[PROBLEM DETAILS]
The records below are to be reproduced exactly, with every picture left out.

╔══

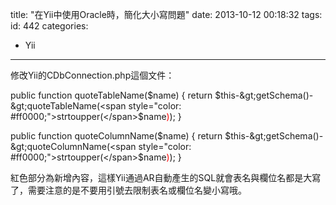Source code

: title: "在Yii中使用Oracle時，簡化大小寫問題"
date: 2013-10-12 00:18:32
tags:
id: 442
categories:
  - Yii
---

修改Yii的CDbConnection.php這個文件：

public function quoteTableName($name)
{
return $this-&gt;getSchema()-&gt;quoteTableName(<span style="color: #ff0000;">strtoupper(</span>$name<span style="color: #ff0000;">)</span>);
}

public function quoteColumnName($name)
{
return $this-&gt;getSchema()-&gt;quoteColumnName(<span style="color: #ff0000;">strtoupper(</span>$name<span style="color: #ff0000;">)</span>);
}

紅色部分為新增內容，這樣Yii通過AR自動產生的SQL就會表名與欄位名都是大寫了，需要注意的是不要用引號去限制表名或欄位名變小寫哦。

╚══

[SOLUTION TO THE PROBLEM]
Source code

: title: "在Yii中使用Oracle時，簡化大小寫問題"
date: 2013-10-12 00:18:32
tags:
id: 442
categories:
  - Yii
---

修改Yii的CDbConnection.php這個文件：

public function quoteTableName($name)
{
return $this-&gt;getSchema()-&gt;quoteTableName(<span style="color: #ff0000;">strtoupper(</span>$name<span style="color: #ff0000;">)</span>);
}

public function quoteColumnName($name)
{
return $this-&gt;getSchema()-&gt;quoteColumnName(<span style="color: #ff0000;">strtoupper(</span>$name<span style="color: #ff0000;">)</span>);
}

紅色部分為新增內容，這樣Yii通過AR自動產生的SQL就會表名與欄位名都是大寫了，需要注意的是不要用引號去限制表名或欄位名變小寫哦。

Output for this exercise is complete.